Because of limited space, the related contents of the offline dictionary related to the technological vocabulary input character strings of two words to be segmented in the offline dictionary and the 'measurement of crude fiber in plant food' and the 'measurement of plant protein' are intercepted as follows:
...
plant 560
Object 8620
In 243191
Plant 7735
Crude 2598
Fiber 403
Food-like product 3
Dimension 1685
318825 of (5)
Coarse fiber 3
Fiber 1879
Measurement 1768
Measurement 2083
Fixed 15882
Class 14536
Food 6610
Food 6350
Product 2278
Species 23
Egg 3862
White 12266
Protein 1087
Vegetable protein 3
...
A prefix dictionary is constructed in memory based on the offline dictionary. The prefixes of the words "coarse fibers" as in the offline dictionary are "coarse", "coarse fibers", respectively; the prefix of the word "food" is "food". The online prefix dictionary formed in the offline dictionary is shown below, where "coarse fibers" are not in the offline dictionary, so the word frequency in the online prefix dictionary is 0. The prefixes of the words "vegetable proteins" are "plant", "vegetable egg", respectively, wherein "vegetable egg" is not in the offline dictionary, so the word frequency in the online prefix dictionary is 0. This is to facilitate the construction of the directed acyclic graph.
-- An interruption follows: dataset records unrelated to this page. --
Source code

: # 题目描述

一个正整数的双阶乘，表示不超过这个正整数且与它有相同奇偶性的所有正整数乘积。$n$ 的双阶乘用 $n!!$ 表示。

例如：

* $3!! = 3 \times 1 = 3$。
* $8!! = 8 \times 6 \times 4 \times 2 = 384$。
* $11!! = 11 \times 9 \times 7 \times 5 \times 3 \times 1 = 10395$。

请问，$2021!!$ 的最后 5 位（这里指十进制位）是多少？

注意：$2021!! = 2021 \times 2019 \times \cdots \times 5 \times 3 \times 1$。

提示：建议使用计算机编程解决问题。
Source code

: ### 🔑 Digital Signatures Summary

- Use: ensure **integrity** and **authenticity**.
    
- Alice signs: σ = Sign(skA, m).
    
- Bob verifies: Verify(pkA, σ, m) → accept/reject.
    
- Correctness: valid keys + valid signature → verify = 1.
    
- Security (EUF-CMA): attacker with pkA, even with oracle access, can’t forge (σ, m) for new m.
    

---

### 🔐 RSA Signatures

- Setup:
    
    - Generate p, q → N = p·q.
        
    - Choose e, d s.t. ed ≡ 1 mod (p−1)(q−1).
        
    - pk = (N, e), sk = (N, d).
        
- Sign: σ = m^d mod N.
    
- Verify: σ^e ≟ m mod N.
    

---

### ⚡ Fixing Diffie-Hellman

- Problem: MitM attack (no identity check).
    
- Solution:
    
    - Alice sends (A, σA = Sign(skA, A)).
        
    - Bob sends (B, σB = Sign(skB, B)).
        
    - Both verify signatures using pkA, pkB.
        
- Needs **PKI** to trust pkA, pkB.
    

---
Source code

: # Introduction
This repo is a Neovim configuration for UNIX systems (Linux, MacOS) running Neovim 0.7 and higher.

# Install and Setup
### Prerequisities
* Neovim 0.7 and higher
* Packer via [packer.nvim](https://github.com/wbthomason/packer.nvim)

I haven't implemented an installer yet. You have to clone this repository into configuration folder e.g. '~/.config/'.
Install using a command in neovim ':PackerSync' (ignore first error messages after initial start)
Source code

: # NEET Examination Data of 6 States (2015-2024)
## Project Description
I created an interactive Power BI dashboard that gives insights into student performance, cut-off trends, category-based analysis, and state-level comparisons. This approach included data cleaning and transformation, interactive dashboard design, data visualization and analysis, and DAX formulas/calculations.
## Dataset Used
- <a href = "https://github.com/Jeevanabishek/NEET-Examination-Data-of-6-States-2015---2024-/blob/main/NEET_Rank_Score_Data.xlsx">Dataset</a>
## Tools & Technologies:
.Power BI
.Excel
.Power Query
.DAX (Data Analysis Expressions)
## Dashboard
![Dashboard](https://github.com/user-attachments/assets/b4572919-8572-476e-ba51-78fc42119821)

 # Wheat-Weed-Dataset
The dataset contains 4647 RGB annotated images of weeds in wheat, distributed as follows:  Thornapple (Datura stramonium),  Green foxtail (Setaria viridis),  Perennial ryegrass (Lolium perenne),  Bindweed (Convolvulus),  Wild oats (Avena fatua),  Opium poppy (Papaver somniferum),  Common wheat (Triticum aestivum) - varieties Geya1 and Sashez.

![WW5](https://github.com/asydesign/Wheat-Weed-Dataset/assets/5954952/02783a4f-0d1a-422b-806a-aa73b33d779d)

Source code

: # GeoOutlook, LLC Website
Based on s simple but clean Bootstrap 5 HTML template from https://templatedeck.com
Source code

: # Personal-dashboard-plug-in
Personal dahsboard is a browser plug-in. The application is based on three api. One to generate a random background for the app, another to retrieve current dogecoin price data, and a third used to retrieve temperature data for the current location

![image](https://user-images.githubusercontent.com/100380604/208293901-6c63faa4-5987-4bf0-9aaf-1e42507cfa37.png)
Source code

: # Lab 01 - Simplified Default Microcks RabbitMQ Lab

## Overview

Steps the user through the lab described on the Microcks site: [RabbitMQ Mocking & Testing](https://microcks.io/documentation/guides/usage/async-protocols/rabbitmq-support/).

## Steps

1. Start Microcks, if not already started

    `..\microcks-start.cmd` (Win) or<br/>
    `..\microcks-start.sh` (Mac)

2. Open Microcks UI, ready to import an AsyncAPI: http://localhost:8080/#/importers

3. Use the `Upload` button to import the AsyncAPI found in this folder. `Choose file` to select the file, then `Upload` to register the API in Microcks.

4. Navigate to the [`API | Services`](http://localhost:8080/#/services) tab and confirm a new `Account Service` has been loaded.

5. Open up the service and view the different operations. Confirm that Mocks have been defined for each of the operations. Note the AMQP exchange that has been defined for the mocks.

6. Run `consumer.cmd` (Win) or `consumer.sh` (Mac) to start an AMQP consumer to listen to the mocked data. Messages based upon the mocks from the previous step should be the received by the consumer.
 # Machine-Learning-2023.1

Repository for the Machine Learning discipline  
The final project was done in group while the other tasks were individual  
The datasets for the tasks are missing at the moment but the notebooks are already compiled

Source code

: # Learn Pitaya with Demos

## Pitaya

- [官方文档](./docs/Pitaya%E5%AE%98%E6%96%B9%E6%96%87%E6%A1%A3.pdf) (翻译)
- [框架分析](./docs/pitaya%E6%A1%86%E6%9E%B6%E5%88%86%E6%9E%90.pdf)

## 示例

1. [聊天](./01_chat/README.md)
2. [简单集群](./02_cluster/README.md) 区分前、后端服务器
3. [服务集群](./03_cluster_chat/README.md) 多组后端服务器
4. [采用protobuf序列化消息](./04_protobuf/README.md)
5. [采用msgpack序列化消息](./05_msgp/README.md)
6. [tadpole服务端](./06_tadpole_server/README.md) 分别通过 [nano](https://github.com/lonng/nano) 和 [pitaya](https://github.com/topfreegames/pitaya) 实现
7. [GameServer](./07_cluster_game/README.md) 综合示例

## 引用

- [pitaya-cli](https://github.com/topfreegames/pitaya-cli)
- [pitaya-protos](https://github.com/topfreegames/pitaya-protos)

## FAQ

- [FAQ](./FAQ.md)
The relevant content in the linear prefix dictionary is intercepted as follows:
...
plant 560
Object 8620
In 243191
Plant 7735
Crude 2598
Fiber 403
Food 0
Food-like product 3
Dimension 1685
318825 of (5)
Coarse fiber 3
Coarse fiber 0
Fiber 1879
Measurement 1768
Measurement 2083
Fixed 15882
Class 14536
Food 6610
Food 6350
Product 2278
Species 23
Egg 3862
White 12266
Protein 1087
Vegetable protein 3
Plant egg 0
...
Based on the linear prefix dictionary, the input character string "measurement of crude fiber in plant food" is cut. "Medium", "without prefix", there is only one way of splitting, they are independent words. The "plants" and the "measurement" have two cutting modes, namely "planting" and "plant"; "measurement", "determination". The foods and the crude fibers are divided into three modes, namely foods and foods; "coarse", "fibrous", "coarse fibrous".
As shown in FIG. 2, a directed acyclic graph constructed by "measurement of crude fiber in plant food" was shown. The internal data structure of the directed acyclic graph is constructed as follows:
0:[0,1]
1:[1,2]
2:[2,4]
3:[3,4]
4:[4]
5:[5]
6:[6,8]
7:[7,8]
8:[8]
9:[9]
10:[10,11]
11:[11]
the digits represent the position of a word in a sentence. The number preceding the colon is the primary key, starting with 0 and incrementing by 1 until the last position of the sentence. If 0 indicates "plant", 11 indicates "fix". The contents in brackets in the back of a colon represent the span of the word in front of the colon. 0: [0,1] represents "plant", "plant"; 4 [4] represents "good"; [6,8] represents "coarse" or "coarse fiber".
For another example, taking "measurement of vegetable proteins" as an example, a directed acyclic graph is constructed as shown in FIG. 3. The internal data structure of the directed acyclic graph is constructed as follows:
0:[0,1,3]
1:[1]
2:[2,3]
3:[3]
4:[4]
5:[5,6]
6:[6]
wherein 0: [0,1,3] represents "plant", "plant protein".
After the directed acyclic graph is obtained, a sentence has multiple paths from beginning to end, and the multiple paths indicate multiple word segmentation modes, such as:
measurement of crude fiber in plant food ":
word segmentation mode 1: plant/class/food/medium/crude fiber/assay
Word segmentation mode 2: plant/food-like/medium/coarse/fibrous/assay
Word segmentation mode 3: plant/implant/class/food/medium/coarse fibre/assay
...
"determination of vegetable proteins":
word segmentation mode 1: plant/implant/protein/assay
Word segmentation mode 2: plant/protein/assay
Word segmentation mode 3: plant protein/assay
...
Tens of millions of paths, the probability is first. It is necessary to calculate which path has the greatest likelihood probability, which is the best word segmentation result. The calculation is performed in a dynamic specification mode.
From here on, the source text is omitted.